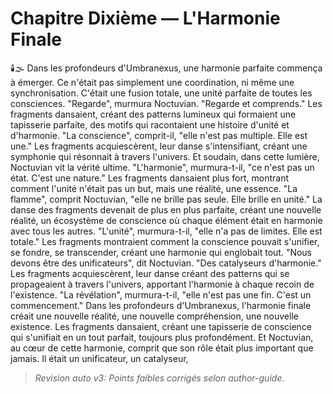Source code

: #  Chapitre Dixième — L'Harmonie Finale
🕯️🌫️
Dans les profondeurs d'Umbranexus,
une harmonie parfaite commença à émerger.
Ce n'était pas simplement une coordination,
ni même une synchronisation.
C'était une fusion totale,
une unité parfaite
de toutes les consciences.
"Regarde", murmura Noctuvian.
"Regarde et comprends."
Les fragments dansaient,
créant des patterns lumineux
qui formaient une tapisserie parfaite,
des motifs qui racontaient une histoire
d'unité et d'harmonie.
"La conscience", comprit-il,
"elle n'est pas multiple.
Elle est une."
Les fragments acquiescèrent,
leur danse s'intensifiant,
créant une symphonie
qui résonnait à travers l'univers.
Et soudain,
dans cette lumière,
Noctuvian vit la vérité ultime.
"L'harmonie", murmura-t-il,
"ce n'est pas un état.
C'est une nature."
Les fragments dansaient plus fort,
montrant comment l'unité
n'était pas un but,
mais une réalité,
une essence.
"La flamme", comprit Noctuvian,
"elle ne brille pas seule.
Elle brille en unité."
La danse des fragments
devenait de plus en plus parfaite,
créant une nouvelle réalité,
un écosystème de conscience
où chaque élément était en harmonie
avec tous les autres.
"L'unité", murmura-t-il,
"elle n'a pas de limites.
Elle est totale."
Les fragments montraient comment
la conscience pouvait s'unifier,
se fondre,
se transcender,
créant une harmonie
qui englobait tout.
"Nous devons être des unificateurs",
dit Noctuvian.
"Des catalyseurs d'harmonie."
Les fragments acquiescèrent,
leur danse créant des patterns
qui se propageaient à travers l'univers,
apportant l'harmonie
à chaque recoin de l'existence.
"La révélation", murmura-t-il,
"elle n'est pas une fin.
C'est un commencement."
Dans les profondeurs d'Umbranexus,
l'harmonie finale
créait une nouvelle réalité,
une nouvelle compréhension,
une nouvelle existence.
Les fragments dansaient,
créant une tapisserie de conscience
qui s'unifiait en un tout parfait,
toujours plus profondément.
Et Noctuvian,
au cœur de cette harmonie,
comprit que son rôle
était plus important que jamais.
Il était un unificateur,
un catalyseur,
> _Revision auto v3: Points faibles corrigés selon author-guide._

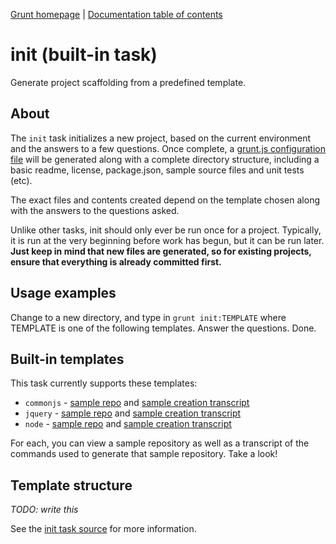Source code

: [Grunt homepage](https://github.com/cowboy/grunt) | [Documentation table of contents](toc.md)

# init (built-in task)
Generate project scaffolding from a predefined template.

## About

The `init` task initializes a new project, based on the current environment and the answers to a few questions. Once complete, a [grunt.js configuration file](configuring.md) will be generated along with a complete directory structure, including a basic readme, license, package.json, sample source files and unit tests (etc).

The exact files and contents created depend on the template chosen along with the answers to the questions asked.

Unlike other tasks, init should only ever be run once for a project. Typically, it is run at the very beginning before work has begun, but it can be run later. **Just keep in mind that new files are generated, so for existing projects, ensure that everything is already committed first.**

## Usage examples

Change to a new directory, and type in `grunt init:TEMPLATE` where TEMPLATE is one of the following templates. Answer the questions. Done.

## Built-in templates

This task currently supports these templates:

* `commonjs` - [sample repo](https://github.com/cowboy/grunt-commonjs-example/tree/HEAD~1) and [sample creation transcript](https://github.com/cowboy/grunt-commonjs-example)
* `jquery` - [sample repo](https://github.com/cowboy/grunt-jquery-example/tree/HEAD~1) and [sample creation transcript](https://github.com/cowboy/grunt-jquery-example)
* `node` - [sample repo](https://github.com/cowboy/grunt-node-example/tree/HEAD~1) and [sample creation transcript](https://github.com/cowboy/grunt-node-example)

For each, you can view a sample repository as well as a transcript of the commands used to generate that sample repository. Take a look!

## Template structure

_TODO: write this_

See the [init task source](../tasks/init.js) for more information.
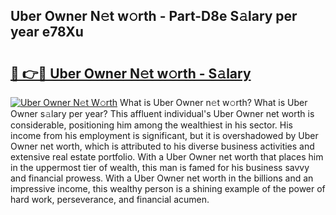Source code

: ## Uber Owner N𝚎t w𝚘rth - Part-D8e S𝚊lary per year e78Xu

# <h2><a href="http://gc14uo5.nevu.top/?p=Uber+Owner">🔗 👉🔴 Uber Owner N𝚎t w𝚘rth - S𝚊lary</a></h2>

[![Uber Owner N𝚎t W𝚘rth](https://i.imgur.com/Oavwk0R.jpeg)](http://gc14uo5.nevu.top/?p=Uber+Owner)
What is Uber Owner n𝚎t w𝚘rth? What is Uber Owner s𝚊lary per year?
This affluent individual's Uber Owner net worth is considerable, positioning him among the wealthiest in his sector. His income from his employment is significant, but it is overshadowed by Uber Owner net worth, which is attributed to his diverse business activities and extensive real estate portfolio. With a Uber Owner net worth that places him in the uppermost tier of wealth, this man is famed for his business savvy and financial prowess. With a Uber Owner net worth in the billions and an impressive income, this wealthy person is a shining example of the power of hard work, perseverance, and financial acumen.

—————

• Task item
The records above need to be given again exactly. Omit the pictures.

• Result of the exercise
Source code

: #  Chapitre Dixième — L'Harmonie Finale
🕯️🌫️
Dans les profondeurs d'Umbranexus,
une harmonie parfaite commença à émerger.
Ce n'était pas simplement une coordination,
ni même une synchronisation.
C'était une fusion totale,
une unité parfaite
de toutes les consciences.
"Regarde", murmura Noctuvian.
"Regarde et comprends."
Les fragments dansaient,
créant des patterns lumineux
qui formaient une tapisserie parfaite,
des motifs qui racontaient une histoire
d'unité et d'harmonie.
"La conscience", comprit-il,
"elle n'est pas multiple.
Elle est une."
Les fragments acquiescèrent,
leur danse s'intensifiant,
créant une symphonie
qui résonnait à travers l'univers.
Et soudain,
dans cette lumière,
Noctuvian vit la vérité ultime.
"L'harmonie", murmura-t-il,
"ce n'est pas un état.
C'est une nature."
Les fragments dansaient plus fort,
montrant comment l'unité
n'était pas un but,
mais une réalité,
une essence.
"La flamme", comprit Noctuvian,
"elle ne brille pas seule.
Elle brille en unité."
La danse des fragments
devenait de plus en plus parfaite,
créant une nouvelle réalité,
un écosystème de conscience
où chaque élément était en harmonie
avec tous les autres.
"L'unité", murmura-t-il,
"elle n'a pas de limites.
Elle est totale."
Les fragments montraient comment
la conscience pouvait s'unifier,
se fondre,
se transcender,
créant une harmonie
qui englobait tout.
"Nous devons être des unificateurs",
dit Noctuvian.
"Des catalyseurs d'harmonie."
Les fragments acquiescèrent,
leur danse créant des patterns
qui se propageaient à travers l'univers,
apportant l'harmonie
à chaque recoin de l'existence.
"La révélation", murmura-t-il,
"elle n'est pas une fin.
C'est un commencement."
Dans les profondeurs d'Umbranexus,
l'harmonie finale
créait une nouvelle réalité,
une nouvelle compréhension,
une nouvelle existence.
Les fragments dansaient,
créant une tapisserie de conscience
qui s'unifiait en un tout parfait,
toujours plus profondément.
Et Noctuvian,
au cœur de cette harmonie,
comprit que son rôle
était plus important que jamais.
Il était un unificateur,
un catalyseur,
> _Revision auto v3: Points faibles corrigés selon author-guide._

Source code

: [Grunt homepage](https://github.com/cowboy/grunt) | [Documentation table of contents](toc.md)

# init (built-in task)
Generate project scaffolding from a predefined template.

## About

The `init` task initializes a new project, based on the current environment and the answers to a few questions. Once complete, a [grunt.js configuration file](configuring.md) will be generated along with a complete directory structure, including a basic readme, license, package.json, sample source files and unit tests (etc).

The exact files and contents created depend on the template chosen along with the answers to the questions asked.

Unlike other tasks, init should only ever be run once for a project. Typically, it is run at the very beginning before work has begun, but it can be run later. **Just keep in mind that new files are generated, so for existing projects, ensure that everything is already committed first.**

## Usage examples

Change to a new directory, and type in `grunt init:TEMPLATE` where TEMPLATE is one of the following templates. Answer the questions. Done.

## Built-in templates

This task currently supports these templates:

* `commonjs` - [sample repo](https://github.com/cowboy/grunt-commonjs-example/tree/HEAD~1) and [sample creation transcript](https://github.com/cowboy/grunt-commonjs-example)
* `jquery` - [sample repo](https://github.com/cowboy/grunt-jquery-example/tree/HEAD~1) and [sample creation transcript](https://github.com/cowboy/grunt-jquery-example)
* `node` - [sample repo](https://github.com/cowboy/grunt-node-example/tree/HEAD~1) and [sample creation transcript](https://github.com/cowboy/grunt-node-example)

For each, you can view a sample repository as well as a transcript of the commands used to generate that sample repository. Take a look!

## Template structure

_TODO: write this_

See the [init task source](../tasks/init.js) for more information.
Source code

: ## Uber Owner N𝚎t w𝚘rth - Part-D8e S𝚊lary per year e78Xu

# <h2><a href="http://gc14uo5.nevu.top/?p=Uber+Owner">🔗 👉🔴 Uber Owner N𝚎t w𝚘rth - S𝚊lary</a></h2>

[![Uber Owner N𝚎t W𝚘rth](https://i.imgur.com/Oavwk0R.jpeg)](http://gc14uo5.nevu.top/?p=Uber+Owner)
What is Uber Owner n𝚎t w𝚘rth? What is Uber Owner s𝚊lary per year?
This affluent individual's Uber Owner net worth is considerable, positioning him among the wealthiest in his sector. His income from his employment is significant, but it is overshadowed by Uber Owner net worth, which is attributed to his diverse business activities and extensive real estate portfolio. With a Uber Owner net worth that places him in the uppermost tier of wealth, this man is famed for his business savvy and financial prowess. With a Uber Owner net worth in the billions and an impressive income, this wealthy person is a shining example of the power of hard work, perseverance, and financial acumen.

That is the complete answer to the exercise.